Czym się kieruję przy ocenie degustowanych single maltów i metodologia oceny
Podstawowym kryterium dla mnie jest chyba
łagodność, przez którą rozumiem jak najmniejszą pieprzność, pikantność, czyli
jak najlepsze ukrycie alkoholu, zarówno w smaku, jak i na finiszu. Wydaje mi
się, że za pogodzenie tych, jak się wydaje oczywistych sprzeczności: mocny
alkohol, który będzie prawie niewyczuwalny w smaku, jest dla mnie podstawową
cechą, za którą warto zapłacić niemałe przecież pieniądze. I
podstawową cechą, która powinna odróżniać whisky single malt od zwykłego
blenda.
Po drugie przyjemny, jak najmocniejszy i
najbogatszy aromat.

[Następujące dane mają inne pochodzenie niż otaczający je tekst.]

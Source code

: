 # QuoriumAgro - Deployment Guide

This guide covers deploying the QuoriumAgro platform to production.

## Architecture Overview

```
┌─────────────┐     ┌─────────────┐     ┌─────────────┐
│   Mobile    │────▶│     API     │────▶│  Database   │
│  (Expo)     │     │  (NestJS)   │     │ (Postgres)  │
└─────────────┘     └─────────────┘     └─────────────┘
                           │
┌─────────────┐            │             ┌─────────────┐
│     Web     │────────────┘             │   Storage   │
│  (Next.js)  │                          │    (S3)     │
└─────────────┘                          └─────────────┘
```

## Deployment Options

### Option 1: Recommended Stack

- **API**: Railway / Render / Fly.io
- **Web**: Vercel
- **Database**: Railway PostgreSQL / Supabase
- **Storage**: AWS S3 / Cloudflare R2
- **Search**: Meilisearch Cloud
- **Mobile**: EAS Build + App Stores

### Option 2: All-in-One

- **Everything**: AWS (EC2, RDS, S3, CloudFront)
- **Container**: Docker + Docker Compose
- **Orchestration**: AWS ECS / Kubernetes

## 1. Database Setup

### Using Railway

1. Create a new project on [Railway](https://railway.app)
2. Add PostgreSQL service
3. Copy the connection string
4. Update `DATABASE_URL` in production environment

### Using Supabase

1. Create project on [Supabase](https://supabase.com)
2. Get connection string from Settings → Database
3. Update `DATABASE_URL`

No i wreszcie smak: przyjemny, słodki, ale nie
przesłodzony, jak najbardziej skomplikowany i urozmaicony, ale przyjemnymi
wrażeniami.
Tak więc moja wymarzona whisky powinna:
mieć praktycznie niewyczuwalny alkohol, słodki, ale nie za słodki i jak
najbardziej złożony i bogaty smak z jak najdłuższym i intensywnym finiszem oraz
możliwie najintensywniejszy aromat, który podobnie jak smak, będzie
posiadał maksymalnie złożoną, wielowarstwową strukturę.Oczywiście wybór ten jest całkowicie subiektywny, ale oddaje w mojej ocenie preferencje początkujących,a jednocześnie jest bardziej precyzyjny i miarodajny dla każdego niż szumowanie tylko 4 generalnych i nieprecyzyjnych kategorii tj. bukietu, smaku, finiszu i balansu.

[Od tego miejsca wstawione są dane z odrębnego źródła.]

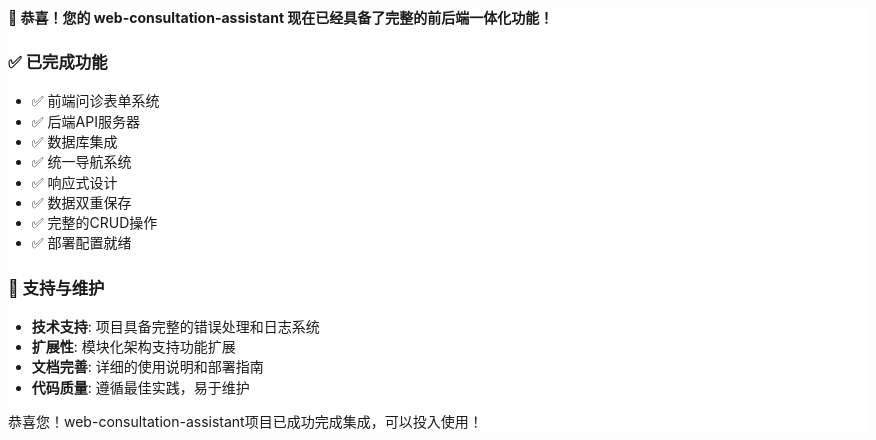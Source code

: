 **🎉 恭喜！您的 web-consultation-assistant 现在已经具备了完整的前后端一体化功能！**

### ✅ 已完成功能
- ✅ 前端问诊表单系统
- ✅ 后端API服务器
- ✅ 数据库集成
- ✅ 统一导航系统
- ✅ 响应式设计
- ✅ 数据双重保存
- ✅ 完整的CRUD操作
- ✅ 部署配置就绪

### 🔧 支持与维护
- **技术支持**: 项目具备完整的错误处理和日志系统
- **扩展性**: 模块化架构支持功能扩展
- **文档完善**: 详细的使用说明和部署指南
- **代码质量**: 遵循最佳实践，易于维护

恭喜您！web-consultation-assistant项目已成功完成集成，可以投入使用！
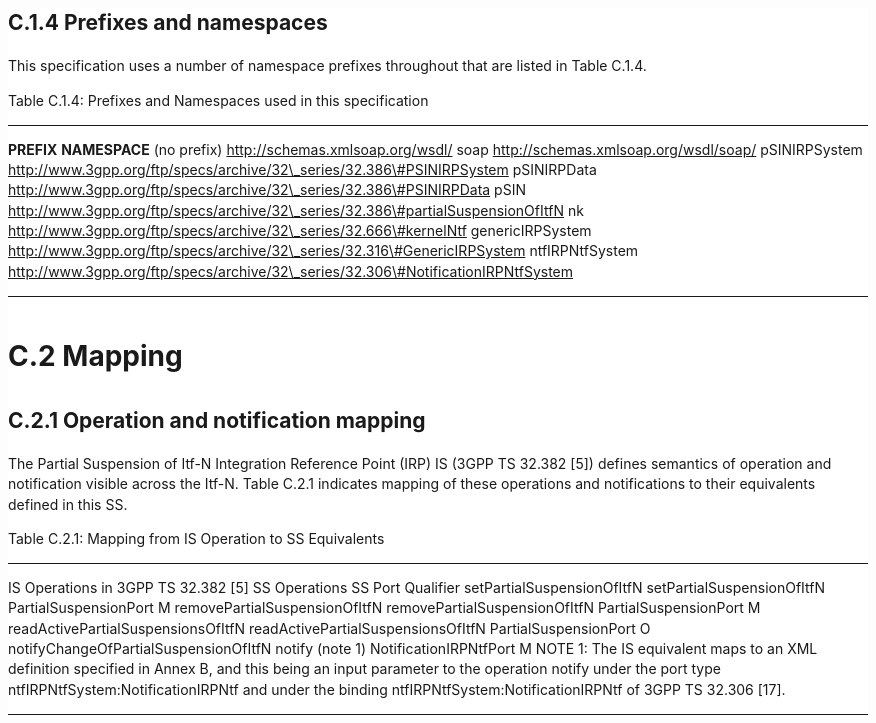 C.1.4 Prefixes and namespaces
-----------------------------

This specification uses a number of namespace prefixes throughout that
are listed in Table C.1.4.

Table C.1.4: Prefixes and Namespaces used in this specification

  ------------------ -----------------------------------------------------------------------------------
  **PREFIX**         **NAMESPACE**
  (no prefix)        http://schemas.xmlsoap.org/wsdl/
  soap               http://schemas.xmlsoap.org/wsdl/soap/
  pSINIRPSystem      http://www.3gpp.org/ftp/specs/archive/32\_series/32.386\#PSINIRPSystem
  pSINIRPData        http://www.3gpp.org/ftp/specs/archive/32\_series/32.386\#PSINIRPData
  pSIN               http://www.3gpp.org/ftp/specs/archive/32\_series/32.386\#partialSuspensionOfItfN
  nk                 http://www.3gpp.org/ftp/specs/archive/32\_series/32.666\#kernelNtf
  genericIRPSystem   http://www.3gpp.org/ftp/specs/archive/32\_series/32.316\#GenericIRPSystem
  ntfIRPNtfSystem    http://www.3gpp.org/ftp/specs/archive/32\_series/32.306\#NotificationIRPNtfSystem
  ------------------ -----------------------------------------------------------------------------------

C.2 Mapping
===========

C.2.1 Operation and notification mapping
----------------------------------------

The Partial Suspension of Itf-N Integration Reference Point (IRP) IS
(3GPP TS 32.382 \[5\]) defines semantics of operation and notification
visible across the Itf-N. Table C.2.1 indicates mapping of these
operations and notifications to their equivalents defined in this SS.

Table C.2.1: Mapping from IS Operation to SS Equivalents

  ------------------------------------------------------------------------------------------------------------------------------------------------------------------------------------------------------------------------------------------------------------------------------- ------------------------------------ ------------------------ -----------
  IS Operations in 3GPP TS 32.382 \[5\]                                                                                                                                                                                                                                           SS Operations                        SS Port                  Qualifier
  setPartialSuspensionOfItfN                                                                                                                                                                                                                                                      setPartialSuspensionOfItfN           PartialSuspensionPort    M
  removePartialSuspensionOfItfN                                                                                                                                                                                                                                                   removePartialSuspensionOfItfN        PartialSuspensionPort    M
  readActivePartialSuspensionsOfItfN                                                                                                                                                                                                                                              readActivePartialSuspensionsOfItfN   PartialSuspensionPort    O
  notifyChangeOfPartialSuspensionOfItfN                                                                                                                                                                                                                                           notify (note 1)                      NotificationIRPNtfPort   M
  NOTE 1: The IS equivalent maps to an XML definition specified in Annex B, and this being an input parameter to the operation notify under the port type ntfIRPNtfSystem:NotificationIRPNtf and under the binding ntfIRPNtfSystem:NotificationIRPNtf of 3GPP TS 32.306 \[17\].                                                                 
  ------------------------------------------------------------------------------------------------------------------------------------------------------------------------------------------------------------------------------------------------------------------------------- ------------------------------------ ------------------------ -----------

Podsumowując: degustacja whisky single
malt musi być przyjemnością!
Mój system dokonywania oceny w szczegółach:
I
|
Z
|
Ł
|
S
|
|
Bukiet
|
max 10 pkt
|
max 10 pkt
|
max 10 pkt
|
-
|
Smak
|
max 10 pkt
|
max 10 pkt
|
max 10 pkt
|
max 10 pkt
|
Finisz
|
max 10 pkt
|
max 10 pkt
|
max 10 pkt
|
-
|
Ocena:10+10+10+10+10+10+10+10+10+10= max 100 pkt
Legenda:
I - Intensywność: siła, długotrwałość wrażeń smakowo-zapachowych, w przypadku finiszu także jego długość
Z -Złożoność: skomplikowanie, złożoność, wielostronność wielowarstwowość wrażeń smakowo - zapachowych
S-Słodycz: najwyżej oceniam niewielką przewagę słodyczy nad wytrawnością.W przypadku zapachu premiowanie tylko jednej grupy słodkich tzn.owocowo - miodowych zapachów uznałem już zbyt subiektywne i zbyt krzywdzące dla dymnych nut, które tez mogą być przyjemne i bardzo indywidualnie odbierane. Podobnie w przypadku finiszu.
Ł -Łagodność: w smaku jak najmniejsza: pieprzność, ostrość, pikantność, goryczka, pieczenie gardła, ostrość, itp; w zapachu to delikatność torfu i dymu lub jego brak.